| EXERCISE |
If a line in the data holds "features", copy that line out in full.

RECORD EXTRACTS below:

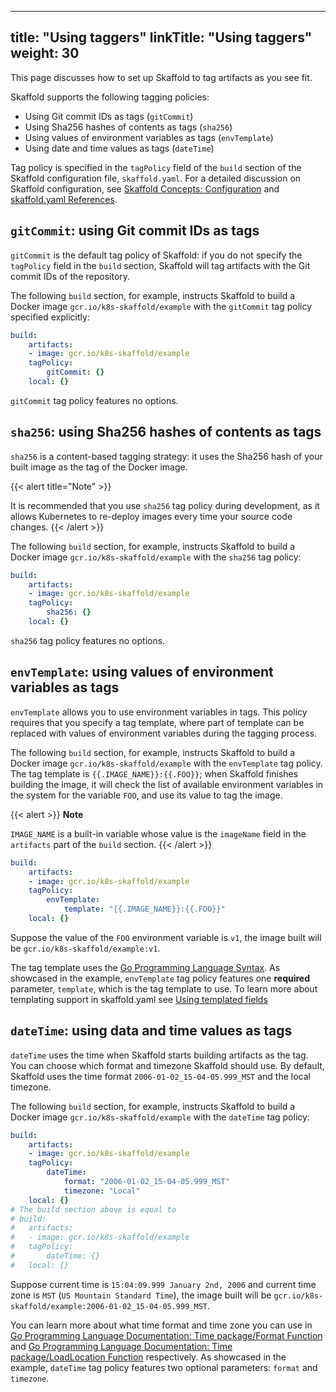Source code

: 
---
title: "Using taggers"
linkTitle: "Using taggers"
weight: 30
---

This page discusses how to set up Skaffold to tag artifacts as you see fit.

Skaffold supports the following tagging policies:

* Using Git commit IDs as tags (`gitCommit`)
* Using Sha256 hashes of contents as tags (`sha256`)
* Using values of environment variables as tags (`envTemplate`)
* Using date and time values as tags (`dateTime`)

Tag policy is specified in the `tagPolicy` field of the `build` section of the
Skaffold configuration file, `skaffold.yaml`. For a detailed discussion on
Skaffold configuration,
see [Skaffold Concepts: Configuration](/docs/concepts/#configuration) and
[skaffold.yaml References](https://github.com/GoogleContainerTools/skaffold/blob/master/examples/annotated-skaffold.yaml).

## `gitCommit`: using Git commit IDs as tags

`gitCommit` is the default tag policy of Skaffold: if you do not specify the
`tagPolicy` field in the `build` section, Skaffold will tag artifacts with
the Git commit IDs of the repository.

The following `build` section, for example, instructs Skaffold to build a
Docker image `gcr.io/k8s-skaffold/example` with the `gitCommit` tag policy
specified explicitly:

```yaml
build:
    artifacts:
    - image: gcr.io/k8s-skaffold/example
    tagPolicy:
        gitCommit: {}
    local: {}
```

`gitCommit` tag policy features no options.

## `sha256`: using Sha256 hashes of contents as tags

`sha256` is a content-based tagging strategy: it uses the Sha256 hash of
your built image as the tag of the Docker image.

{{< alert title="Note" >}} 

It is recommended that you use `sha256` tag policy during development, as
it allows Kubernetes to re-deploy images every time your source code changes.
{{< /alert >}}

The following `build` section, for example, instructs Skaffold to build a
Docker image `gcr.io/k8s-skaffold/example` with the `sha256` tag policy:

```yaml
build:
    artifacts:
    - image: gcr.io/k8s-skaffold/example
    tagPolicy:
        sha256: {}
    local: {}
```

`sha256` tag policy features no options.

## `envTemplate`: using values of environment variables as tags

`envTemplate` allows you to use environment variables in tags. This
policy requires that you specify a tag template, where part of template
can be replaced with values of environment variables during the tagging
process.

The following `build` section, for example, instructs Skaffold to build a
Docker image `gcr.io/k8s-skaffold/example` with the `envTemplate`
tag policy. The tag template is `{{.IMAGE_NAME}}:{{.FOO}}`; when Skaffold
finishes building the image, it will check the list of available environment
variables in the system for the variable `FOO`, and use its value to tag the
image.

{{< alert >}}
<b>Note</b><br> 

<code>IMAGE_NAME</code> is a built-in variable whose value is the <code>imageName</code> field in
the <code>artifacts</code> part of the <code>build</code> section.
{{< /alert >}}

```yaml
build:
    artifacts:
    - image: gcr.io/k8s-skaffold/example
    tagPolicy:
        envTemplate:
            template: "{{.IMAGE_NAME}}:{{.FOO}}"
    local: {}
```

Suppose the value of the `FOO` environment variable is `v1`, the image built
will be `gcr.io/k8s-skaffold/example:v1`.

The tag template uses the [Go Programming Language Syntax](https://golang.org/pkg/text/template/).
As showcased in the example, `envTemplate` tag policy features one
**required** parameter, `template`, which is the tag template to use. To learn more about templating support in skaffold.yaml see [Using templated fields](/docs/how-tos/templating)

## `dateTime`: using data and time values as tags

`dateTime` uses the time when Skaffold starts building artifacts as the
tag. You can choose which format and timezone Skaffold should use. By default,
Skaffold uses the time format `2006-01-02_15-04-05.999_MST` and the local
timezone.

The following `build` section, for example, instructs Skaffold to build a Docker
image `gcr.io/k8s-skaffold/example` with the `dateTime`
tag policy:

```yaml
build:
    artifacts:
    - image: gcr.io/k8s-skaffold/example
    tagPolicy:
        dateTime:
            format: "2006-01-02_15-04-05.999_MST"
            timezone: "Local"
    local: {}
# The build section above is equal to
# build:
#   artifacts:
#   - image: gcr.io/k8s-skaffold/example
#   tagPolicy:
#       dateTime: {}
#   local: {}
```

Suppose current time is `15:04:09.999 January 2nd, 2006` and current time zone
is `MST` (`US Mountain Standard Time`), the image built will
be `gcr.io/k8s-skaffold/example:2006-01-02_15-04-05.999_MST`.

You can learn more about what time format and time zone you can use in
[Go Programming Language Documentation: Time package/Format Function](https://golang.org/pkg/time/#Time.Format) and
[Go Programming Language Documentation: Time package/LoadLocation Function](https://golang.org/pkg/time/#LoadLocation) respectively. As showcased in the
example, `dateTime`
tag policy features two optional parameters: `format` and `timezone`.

End of RECORD EXTRACTS.

| EXPECTED OUTPUT |
`gitCommit` tag policy features no options.
`sha256` tag policy features no options.
As showcased in the example, `envTemplate` tag policy features one
tag policy features two optional parameters: `format` and `timezone`.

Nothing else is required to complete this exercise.